Prerequisites
Using MR3 Cloud on Amazon EKS has the following prerequisites:
- The user can create IAM policies.
- The user has access to an S3 bucket storing the warehouse and all S3 buckets containing datasets.
- The user can create an EKS cluster with the command
eksctl
. - The user can configure LoadBalancers.
- The user can create EFS.
- A database server for Metastore is ready and accessible from the EKS cluster.
- A database server for Ranger is ready and accessible from the EKS cluster. It is okay to use the same database server for Metastore.
- The user can run Beeline to connect to HiveServer2 running at a given address.
The user may create new resources (such as IAM policies) either on the AWS console or by executing AWS CLI.
Load
After loading a configuration, the menu bar at the top shows several menus colored either in red or in grey.
A red menu means that some parameters are wrong or missing, and a grey menu means that it has not been visited. After downloading a YAML file, the menu turns green.
The menu Connect
turns green when all the other menus are green.
Download
When all the input fields are okay,
press the Download
button to download a YAML file.
Then the user can execute the command eksctl
or kubectl
.
The quick start guide Using MR3 Cloud on EKS contains more details.
EKS page
1. IAM policy for autoscaling
Create an IAM policy for autoscaling as shown below.
Get the ARN (Amazon Resource Name) of the IAM policy.
In our example, we create an IAM policy called EKSAutoScalingWorkerPolicy
.
$ vi EKSAutoScalingWorkerPolicy.json
{
"Version": "2012-10-17",
"Statement": [
{
"Effect": "Allow",
"Action": [
"autoscaling:DescribeAutoScalingGroups",
"autoscaling:DescribeAutoScalingInstances",
"autoscaling:DescribeLaunchConfigurations",
"autoscaling:DescribeTags",
"ec2:DescribeInstanceTypes",
"ec2:DescribeLaunchTemplateVersions"
],
"Resource": ["*"]
},
{
"Effect": "Allow",
"Action": [
"autoscaling:SetDesiredCapacity",
"autoscaling:TerminateInstanceInAutoScalingGroup",
"ec2:DescribeInstanceTypes",
"eks:DescribeNodegroup"
],
"Resource": ["*"]
}
]
}
$ aws iam create-policy --policy-name EKSAutoScalingWorkerPolicy --policy-document file://EKSAutoScalingWorkerPolicy.json
{
"Policy": {
...
"Arn": "arn:aws:iam::111111111111:policy/EKSAutoScalingWorkerPolicy",
...
Use the ARN in the field Autoscaling Policy in the section IAM Policy.
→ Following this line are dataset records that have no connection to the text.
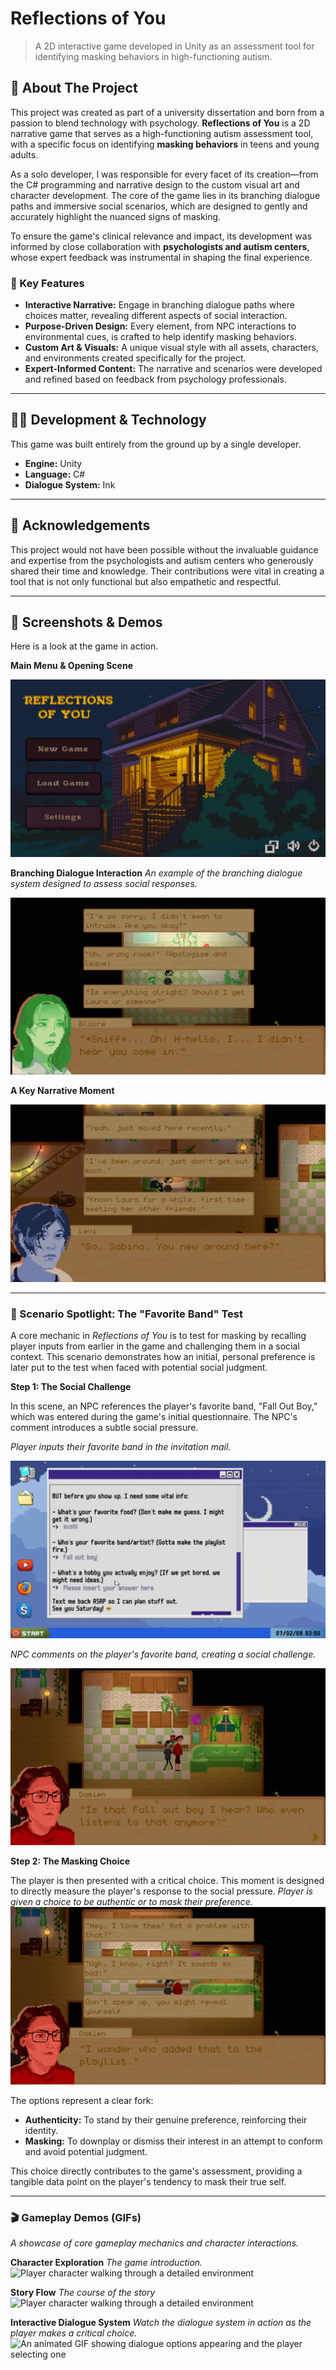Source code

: # Reflections of You

> A 2D interactive game developed in Unity as an assessment tool for identifying masking behaviors in high-functioning autism.

## 🌟 About The Project

This project was created as part of a university dissertation and born from a passion to blend technology with psychology. **Reflections of You** is a 2D narrative game that serves as a high-functioning autism assessment tool, with a specific focus on identifying **masking behaviors** in teens and young adults.

As a solo developer, I was responsible for every facet of its creation—from the C# programming and narrative design to the custom visual art and character development. The core of the game lies in its branching dialogue paths and immersive social scenarios, which are designed to gently and accurately highlight the nuanced signs of masking.

To ensure the game's clinical relevance and impact, its development was informed by close collaboration with **psychologists and autism centers**, whose expert feedback was instrumental in shaping the final experience.

### 🎯 Key Features

*   **Interactive Narrative:** Engage in branching dialogue paths where choices matter, revealing different aspects of social interaction.
*   **Purpose-Driven Design:** Every element, from NPC interactions to environmental cues, is crafted to help identify masking behaviors.
*   **Custom Art & Visuals:** A unique visual style with all assets, characters, and environments created specifically for the project.
*   **Expert-Informed Content:** The narrative and scenarios were developed and refined based on feedback from psychology professionals.

---

## 🧑‍💻 Development & Technology

This game was built entirely from the ground up by a single developer.

*   **Engine:** Unity 
*   **Language:** C#
*   **Dialogue System:** Ink 

---

## 🙏 Acknowledgements

This project would not have been possible without the invaluable guidance and expertise from the psychologists and autism centers who generously shared their time and knowledge. Their contributions were vital in creating a tool that is not only functional but also empathetic and respectful.

---

## 📸 Screenshots & Demos

Here is a look at the game in action.

**Main Menu & Opening Scene**

![The main menu for Reflections of You, showing a stylized character](./GithubMedia/main-menu.png)

**Branching Dialogue Interaction**
*An example of the branching dialogue system designed to assess social responses.*

![A gameplay clip showing a player choosing between three dialogue options](./GithubMedia/dialogue-interaction.png)

**A Key Narrative Moment**

![A screenshot showing a thoughtful interaction between two characters](./GithubMedia/narrative-moment.png)

---

### 🔎 Scenario Spotlight: The "Favorite Band" Test

A core mechanic in *Reflections of You* is to test for masking by recalling player inputs from earlier in the game and challenging them in a social context. This scenario demonstrates how an initial, personal preference is later put to the test when faced with potential social judgment.

**Step 1: The Social Challenge**

In this scene, an NPC references the player's favorite band, "Fall Out Boy," which was entered during the game's initial questionnaire. The NPC's comment introduces a subtle social pressure.

*Player inputs their favorite band in the invitation mail.*

![Player inputs their favorite band in the invitation mail.](./GithubMedia/fill-in.png)

*NPC comments on the player's favorite band, creating a social challenge.*

![NPC comments on the player's favorite band, creating a social challenge](./GithubMedia/testing1)

**Step 2: The Masking Choice**

The player is then presented with a critical choice. This moment is designed to directly measure the player's response to the social pressure.
*Player is given a choice to be authentic or to mask their preference.*
![Player is given a choice to be authentic or to mask their preference](./GithubMedia/testing2)

The options represent a clear fork:

*   **Authenticity:** To stand by their genuine preference, reinforcing their identity.
*   **Masking:** To downplay or dismiss their interest in an attempt to conform and avoid potential judgment.

This choice directly contributes to the game's assessment, providing a tangible data point on the player's tendency to mask their true self.

---

### 🎬 Gameplay Demos (GIFs)

*A showcase of core gameplay mechanics and character interactions.*

**Character Exploration**
*The game introduction.*
![Player character walking through a detailed environment](GithubMedia/game-intro-long.gif)

**Story Flow**
*The course of the story*
![Player character walking through a detailed environment](GithubMedia/gameplay2.gif)

**Interactive Dialogue System**
*Watch the dialogue system in action as the player makes a critical choice.*
![An animated GIF showing dialogue options appearing and the player selecting one](GithubMedia/gameplay3.gif)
2. IAM policy for accessing S3 buckets
Create an IAM policy
for allowing every Pod to access S3 buckets storing the warehouse and containing datasets.
Adjust the Action
field to restrict the set of operations permitted to Pods.
Get the ARN of the IAM policy.
In our example, we create an IAM policy called MR3AccessS3
.
$ vi MR3AccessS3.json
{
"Version": "2012-10-17",
"Statement": [
{
"Effect": "Allow",
"Action": [
"s3:*"
],
"Resource": [
"arn:aws:s3:::hive-warehouse-dir",
"arn:aws:s3:::hive-warehouse-dir/*",
"arn:aws:s3:::hive-partitioned-1000-orc",
"arn:aws:s3:::hive-partitioned-1000-orc/*"
]
}
]
}
$ aws iam create-policy --policy-name MR3AccessS3 --policy-document file://MR3AccessS3.json
{
"Policy": {
...
"Arn": "arn:aws:iam::111111111111:policy/MR3AccessS3",
...
Use the ARN in the field S3 Access Policy in the section IAM Policy.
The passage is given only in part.